La popolazione straniera ha “sofferto molto”: sono stati interrotti tirocini lavorativi e borse lavoro, quindi percorsi avviati di inserimento lavorativo. Assistenti familiari e colf si sono ritrovate spesso a casa senza ammortizzatori sociali e chi lavorava in nero è rimasto senza alcun tipo di entrata economica. Con la chiusura delle scuole i bambini sono stati costretti a vivere in casa, anche quando le condizioni abitative non erano adeguate. L’istruzione a distanza poi ha creato diverse disparità tra gli studenti italiani e gli studenti stranieri e non sempre le istituzioni scolastiche sono state capaci di raggiungere i loro alunni”, si legge ancira nella nota di mons. Nosiglia che si sofferma anche sulle condizioni “già critiche” dei campi Rom che nel periodo di lock down “si sono aggravate, come del resto quelle dei giostrai spesso dovutisi fermare in località lontane dalla loro sede perché in viaggio.

A rendere la situazione particolarmente difficile è proprio stata l’impossibilità di uscire e di chiedere aiuto. Le persone e le famiglie si sono ritrovate sole”.

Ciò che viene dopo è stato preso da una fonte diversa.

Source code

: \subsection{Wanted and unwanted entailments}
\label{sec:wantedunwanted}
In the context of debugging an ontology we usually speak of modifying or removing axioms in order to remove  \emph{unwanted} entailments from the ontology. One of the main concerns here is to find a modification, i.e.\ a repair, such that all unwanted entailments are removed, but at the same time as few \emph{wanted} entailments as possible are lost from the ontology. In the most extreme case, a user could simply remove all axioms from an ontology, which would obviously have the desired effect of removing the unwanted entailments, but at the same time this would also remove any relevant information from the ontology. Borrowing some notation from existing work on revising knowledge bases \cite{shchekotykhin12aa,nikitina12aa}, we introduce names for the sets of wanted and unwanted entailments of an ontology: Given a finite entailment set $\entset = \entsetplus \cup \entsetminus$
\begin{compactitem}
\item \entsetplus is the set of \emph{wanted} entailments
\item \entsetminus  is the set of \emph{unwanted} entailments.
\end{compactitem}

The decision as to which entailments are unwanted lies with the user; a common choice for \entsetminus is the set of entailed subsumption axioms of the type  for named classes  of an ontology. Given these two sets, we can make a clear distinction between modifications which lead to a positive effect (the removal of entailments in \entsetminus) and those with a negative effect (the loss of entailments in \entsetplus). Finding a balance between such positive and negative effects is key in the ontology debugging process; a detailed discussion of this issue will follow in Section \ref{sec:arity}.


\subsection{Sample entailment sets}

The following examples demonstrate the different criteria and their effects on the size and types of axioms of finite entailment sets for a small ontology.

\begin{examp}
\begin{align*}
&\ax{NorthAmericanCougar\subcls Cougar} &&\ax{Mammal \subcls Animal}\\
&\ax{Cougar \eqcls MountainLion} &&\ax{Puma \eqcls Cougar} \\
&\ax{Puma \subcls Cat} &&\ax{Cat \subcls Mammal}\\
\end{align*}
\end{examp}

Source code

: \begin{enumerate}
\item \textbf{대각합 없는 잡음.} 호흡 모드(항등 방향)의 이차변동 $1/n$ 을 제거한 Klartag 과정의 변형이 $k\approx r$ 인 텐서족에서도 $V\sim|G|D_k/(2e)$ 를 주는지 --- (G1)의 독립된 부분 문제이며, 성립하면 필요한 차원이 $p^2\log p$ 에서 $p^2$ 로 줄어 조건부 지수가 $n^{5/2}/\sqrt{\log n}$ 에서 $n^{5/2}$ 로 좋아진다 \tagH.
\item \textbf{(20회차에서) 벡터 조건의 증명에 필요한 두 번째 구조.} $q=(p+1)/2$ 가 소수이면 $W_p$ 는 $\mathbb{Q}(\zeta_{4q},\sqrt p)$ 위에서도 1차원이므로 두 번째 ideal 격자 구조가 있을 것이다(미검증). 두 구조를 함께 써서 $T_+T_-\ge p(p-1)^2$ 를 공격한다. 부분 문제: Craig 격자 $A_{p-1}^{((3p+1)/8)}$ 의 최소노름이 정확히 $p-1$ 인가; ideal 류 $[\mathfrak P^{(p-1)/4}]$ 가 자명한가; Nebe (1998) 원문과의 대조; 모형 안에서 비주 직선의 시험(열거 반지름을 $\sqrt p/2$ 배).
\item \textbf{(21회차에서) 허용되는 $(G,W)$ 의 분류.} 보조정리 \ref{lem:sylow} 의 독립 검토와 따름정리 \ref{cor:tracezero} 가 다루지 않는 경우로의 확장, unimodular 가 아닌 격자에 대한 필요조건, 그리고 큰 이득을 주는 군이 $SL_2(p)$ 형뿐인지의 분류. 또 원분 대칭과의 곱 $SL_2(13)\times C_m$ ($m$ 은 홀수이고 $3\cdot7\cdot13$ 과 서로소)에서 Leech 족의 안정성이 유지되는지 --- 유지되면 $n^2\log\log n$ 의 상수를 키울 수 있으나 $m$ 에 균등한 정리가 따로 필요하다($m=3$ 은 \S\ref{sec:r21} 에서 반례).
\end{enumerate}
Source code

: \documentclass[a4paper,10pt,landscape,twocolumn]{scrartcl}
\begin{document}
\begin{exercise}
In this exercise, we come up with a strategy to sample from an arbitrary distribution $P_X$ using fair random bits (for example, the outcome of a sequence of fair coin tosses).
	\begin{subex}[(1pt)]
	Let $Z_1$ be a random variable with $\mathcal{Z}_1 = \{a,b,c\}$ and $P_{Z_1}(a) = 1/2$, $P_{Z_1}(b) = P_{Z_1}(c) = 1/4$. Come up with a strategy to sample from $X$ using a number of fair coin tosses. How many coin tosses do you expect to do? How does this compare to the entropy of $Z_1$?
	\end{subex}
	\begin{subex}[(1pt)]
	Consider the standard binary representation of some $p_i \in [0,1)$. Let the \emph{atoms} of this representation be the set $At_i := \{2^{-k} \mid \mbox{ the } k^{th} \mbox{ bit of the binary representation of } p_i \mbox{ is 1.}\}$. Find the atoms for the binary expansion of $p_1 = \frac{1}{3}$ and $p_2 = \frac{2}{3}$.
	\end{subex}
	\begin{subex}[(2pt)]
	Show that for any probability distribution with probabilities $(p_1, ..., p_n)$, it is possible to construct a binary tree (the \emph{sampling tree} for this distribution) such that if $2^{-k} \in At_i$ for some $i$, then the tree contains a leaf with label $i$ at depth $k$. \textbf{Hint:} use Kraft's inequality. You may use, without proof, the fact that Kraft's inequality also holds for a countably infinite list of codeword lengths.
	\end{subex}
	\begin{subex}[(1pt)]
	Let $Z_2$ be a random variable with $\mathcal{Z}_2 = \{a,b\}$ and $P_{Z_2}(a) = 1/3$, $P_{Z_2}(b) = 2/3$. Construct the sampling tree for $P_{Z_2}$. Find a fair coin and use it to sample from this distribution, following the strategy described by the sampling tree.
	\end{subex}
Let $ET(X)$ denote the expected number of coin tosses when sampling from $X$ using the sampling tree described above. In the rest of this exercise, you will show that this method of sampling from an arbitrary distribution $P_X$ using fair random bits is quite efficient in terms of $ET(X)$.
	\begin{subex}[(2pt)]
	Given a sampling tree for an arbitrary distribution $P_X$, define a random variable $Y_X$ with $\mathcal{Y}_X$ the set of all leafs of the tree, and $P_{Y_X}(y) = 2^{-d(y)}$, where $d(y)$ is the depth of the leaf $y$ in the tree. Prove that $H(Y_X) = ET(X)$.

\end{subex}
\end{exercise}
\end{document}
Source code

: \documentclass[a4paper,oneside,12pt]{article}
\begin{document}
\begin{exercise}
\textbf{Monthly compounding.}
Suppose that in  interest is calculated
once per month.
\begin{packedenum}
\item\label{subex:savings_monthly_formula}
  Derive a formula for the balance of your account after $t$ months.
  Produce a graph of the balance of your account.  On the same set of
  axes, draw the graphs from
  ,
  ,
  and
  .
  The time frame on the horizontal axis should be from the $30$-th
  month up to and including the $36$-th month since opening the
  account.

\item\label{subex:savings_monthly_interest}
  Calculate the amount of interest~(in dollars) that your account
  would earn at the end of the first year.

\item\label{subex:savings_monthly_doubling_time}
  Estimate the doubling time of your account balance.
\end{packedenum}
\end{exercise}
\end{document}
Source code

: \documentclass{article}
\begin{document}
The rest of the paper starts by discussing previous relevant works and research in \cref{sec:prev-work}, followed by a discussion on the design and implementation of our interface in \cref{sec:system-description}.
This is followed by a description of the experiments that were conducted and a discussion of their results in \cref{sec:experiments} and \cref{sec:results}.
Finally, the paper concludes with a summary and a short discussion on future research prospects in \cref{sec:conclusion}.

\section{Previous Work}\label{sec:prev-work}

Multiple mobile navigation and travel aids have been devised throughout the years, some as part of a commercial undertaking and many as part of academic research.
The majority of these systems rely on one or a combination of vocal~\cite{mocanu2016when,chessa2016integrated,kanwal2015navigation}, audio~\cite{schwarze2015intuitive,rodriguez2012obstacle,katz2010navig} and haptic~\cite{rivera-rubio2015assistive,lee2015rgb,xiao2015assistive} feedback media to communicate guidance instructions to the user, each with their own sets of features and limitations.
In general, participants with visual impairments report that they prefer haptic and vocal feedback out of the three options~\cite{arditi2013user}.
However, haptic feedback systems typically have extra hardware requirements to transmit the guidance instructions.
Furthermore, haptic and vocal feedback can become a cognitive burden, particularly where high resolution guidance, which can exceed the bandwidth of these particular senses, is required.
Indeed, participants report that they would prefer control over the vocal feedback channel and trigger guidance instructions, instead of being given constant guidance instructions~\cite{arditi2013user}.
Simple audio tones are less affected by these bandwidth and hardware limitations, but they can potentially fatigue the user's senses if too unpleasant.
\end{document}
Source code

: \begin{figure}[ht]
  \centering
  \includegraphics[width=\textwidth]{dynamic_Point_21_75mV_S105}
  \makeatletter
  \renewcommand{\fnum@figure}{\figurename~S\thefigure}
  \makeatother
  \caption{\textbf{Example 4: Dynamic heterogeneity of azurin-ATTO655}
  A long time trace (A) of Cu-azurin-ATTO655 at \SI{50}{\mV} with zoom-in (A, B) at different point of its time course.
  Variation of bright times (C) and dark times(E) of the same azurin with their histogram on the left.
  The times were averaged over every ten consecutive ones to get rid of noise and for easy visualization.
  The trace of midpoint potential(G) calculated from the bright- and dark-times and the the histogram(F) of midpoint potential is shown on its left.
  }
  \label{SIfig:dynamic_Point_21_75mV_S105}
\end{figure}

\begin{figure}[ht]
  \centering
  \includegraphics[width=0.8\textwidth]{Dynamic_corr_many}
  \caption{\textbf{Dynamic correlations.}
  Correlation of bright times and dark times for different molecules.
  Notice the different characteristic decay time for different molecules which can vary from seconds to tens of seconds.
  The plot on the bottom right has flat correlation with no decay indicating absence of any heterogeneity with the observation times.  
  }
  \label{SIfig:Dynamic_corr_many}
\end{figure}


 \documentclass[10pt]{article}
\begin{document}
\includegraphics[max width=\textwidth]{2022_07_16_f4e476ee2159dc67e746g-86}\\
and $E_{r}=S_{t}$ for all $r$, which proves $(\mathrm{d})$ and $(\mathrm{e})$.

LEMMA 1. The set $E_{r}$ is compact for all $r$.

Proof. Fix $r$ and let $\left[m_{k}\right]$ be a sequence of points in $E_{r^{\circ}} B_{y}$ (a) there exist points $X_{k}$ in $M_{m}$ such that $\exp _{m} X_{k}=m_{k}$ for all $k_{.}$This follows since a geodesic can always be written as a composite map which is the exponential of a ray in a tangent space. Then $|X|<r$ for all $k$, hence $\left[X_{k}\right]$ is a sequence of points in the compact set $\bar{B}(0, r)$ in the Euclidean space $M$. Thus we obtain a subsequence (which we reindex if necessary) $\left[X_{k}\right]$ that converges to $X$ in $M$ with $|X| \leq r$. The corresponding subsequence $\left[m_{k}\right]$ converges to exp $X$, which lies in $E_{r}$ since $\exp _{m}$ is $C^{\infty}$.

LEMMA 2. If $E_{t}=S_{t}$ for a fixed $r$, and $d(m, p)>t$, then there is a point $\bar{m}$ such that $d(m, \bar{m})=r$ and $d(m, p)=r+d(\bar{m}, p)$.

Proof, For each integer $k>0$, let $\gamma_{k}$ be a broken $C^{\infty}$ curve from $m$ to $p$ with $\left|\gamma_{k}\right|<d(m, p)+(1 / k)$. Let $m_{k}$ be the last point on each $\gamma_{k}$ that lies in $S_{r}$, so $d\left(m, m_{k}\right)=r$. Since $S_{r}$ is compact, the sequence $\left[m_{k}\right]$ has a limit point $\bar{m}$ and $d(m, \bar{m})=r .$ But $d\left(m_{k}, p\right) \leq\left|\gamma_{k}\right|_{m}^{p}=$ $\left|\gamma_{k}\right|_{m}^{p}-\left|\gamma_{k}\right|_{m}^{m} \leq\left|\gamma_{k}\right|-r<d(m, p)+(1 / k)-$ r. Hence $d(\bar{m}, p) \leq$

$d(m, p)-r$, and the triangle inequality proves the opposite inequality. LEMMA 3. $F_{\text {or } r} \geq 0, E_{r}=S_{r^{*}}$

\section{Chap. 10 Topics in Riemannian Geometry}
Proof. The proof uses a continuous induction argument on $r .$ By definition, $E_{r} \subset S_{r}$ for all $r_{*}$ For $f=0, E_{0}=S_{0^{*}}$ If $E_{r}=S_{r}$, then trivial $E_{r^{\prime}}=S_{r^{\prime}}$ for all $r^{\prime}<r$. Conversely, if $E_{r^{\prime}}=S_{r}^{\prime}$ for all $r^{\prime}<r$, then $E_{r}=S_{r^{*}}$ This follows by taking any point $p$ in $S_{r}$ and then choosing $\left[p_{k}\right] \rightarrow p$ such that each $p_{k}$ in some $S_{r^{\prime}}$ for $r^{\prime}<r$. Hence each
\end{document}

Lo straniero – si legge nella nota – ha “la capacità di adattarsi alle situazioni nuove, chiedendo, bussando alle porte, facendo rete all’interno delle sue comunità di riferimento. La chiusura totale ha tolto per un periodo piuttosto prolungato questa possibilità facendo mancare i loro punti di riferimento”. Anche alcuni uffici di carità hanno dovuto chiudere al pubblico, ma una rete fitta di persone, associazioni, enti si sono attivati in modi differenti. “Abbiamo colto tanta umanità e generosità tra medici, infermieri, volontari, credenti impegnati, presbiteri, religiose/i, genitori fantasiosi che hanno cercato ogni giorno di rendere meno pesante la vita dei loro bambini. E ancora, abbiamo visto nascere forme di solidarietà nuove tra vicini, attivare aiuti economici per rispondere alle carenze delle strutture sanitarie, comparire cassette con messaggi che recitavano ‘chi non può prenda, chi può metta’, distribuire sostegni alimentari e raccolte di farmaci”. Il lavoro più difficile in questi giorni è stato “rintracciare il bisogno, andare a intercettare le persone e la richiesta d’aiuto soprattutto da parte di chi non è abituato a farlo. Dobbiamo ringraziare chi ha continuato a esserci, magari in modi diversi, e chi proprio in questa occasione ha saputo reagire e ha imparato ad ascoltare il grido silente di aiuto che in una città deserta poteva essere ascoltato da un orecchio attento”. Ne capoluogo continua il lavoro di accompagnamento delle persone uscite dalle palazzine dell’Ex-Moi e le attività per il superamento dei campi Rom, pur nelle difficoltà dettate dalla pandemia. E in vista della Giornata Mondiale del Migrante e del Rifugiato, che si celebra il 27 settembre, per tutto il mese l’Ufficio Migrantes di Torino promoverà una serie di iniziative, spettacoli e incontri  che coinvolgeranno le parrocchie, tutte le realtà di volontariato, i migranti e rifugiati e l’intera città.